▸ **Task description**
Every line below that contains "kembali" is to be copied.

START Working data

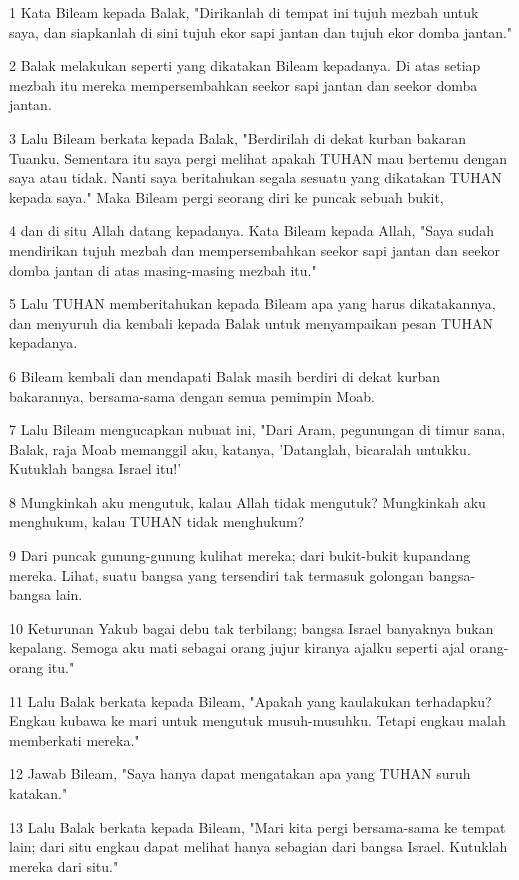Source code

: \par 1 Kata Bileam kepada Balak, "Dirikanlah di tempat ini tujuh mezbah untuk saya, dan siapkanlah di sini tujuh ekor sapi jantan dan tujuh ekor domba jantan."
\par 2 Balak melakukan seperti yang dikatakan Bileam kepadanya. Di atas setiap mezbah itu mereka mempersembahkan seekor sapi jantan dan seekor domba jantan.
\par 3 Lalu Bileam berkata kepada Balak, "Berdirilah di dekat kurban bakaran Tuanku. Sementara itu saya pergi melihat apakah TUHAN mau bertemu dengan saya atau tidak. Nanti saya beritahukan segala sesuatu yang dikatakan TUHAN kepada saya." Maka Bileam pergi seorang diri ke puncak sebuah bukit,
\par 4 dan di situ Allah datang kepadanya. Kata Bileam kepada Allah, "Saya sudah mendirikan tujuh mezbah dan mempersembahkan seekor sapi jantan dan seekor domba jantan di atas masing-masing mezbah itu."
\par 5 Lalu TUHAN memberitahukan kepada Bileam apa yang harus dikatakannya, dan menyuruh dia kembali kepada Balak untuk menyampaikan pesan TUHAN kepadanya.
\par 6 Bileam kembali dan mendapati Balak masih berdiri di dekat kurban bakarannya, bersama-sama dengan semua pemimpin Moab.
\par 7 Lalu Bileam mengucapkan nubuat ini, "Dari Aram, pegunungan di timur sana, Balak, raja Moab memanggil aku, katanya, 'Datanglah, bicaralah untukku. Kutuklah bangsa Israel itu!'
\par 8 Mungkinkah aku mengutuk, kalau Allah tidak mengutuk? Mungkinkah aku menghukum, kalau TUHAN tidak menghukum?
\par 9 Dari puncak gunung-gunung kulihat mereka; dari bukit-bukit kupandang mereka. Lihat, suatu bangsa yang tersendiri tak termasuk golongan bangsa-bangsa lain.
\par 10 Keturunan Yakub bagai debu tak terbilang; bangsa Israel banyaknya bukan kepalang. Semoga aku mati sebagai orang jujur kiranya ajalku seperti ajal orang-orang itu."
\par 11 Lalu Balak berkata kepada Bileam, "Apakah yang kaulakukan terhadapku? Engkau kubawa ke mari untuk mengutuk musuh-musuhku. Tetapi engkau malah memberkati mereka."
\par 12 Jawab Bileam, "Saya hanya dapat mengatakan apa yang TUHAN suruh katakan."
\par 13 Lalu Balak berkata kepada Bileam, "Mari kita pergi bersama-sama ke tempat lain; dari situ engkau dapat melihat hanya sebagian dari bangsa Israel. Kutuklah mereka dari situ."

END Working data
START Working data

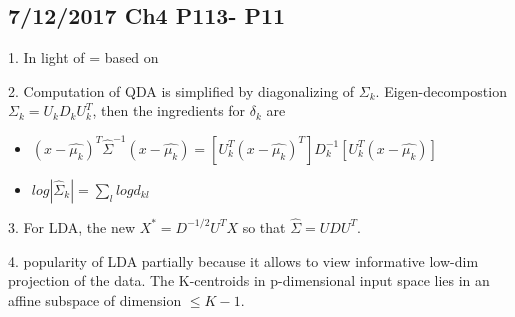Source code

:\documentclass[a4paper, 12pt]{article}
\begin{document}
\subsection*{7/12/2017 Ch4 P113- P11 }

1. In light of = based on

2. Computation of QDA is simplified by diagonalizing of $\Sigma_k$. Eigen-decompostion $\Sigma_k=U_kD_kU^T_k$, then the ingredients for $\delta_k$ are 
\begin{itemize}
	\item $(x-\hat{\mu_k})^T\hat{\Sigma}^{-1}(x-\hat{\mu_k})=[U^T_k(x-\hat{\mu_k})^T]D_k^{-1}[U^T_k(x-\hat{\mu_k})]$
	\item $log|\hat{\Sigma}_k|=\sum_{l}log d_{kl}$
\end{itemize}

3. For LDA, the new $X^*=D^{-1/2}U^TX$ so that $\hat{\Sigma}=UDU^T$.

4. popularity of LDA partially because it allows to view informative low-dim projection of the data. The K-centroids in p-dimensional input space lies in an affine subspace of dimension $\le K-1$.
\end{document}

END Working data

▸ **Answer section**
\par 5 Lalu TUHAN memberitahukan kepada Bileam apa yang harus dikatakannya, dan menyuruh dia kembali kepada Balak untuk menyampaikan pesan TUHAN kepadanya.
\par 6 Bileam kembali dan mendapati Balak masih berdiri di dekat kurban bakarannya, bersama-sama dengan semua pemimpin Moab.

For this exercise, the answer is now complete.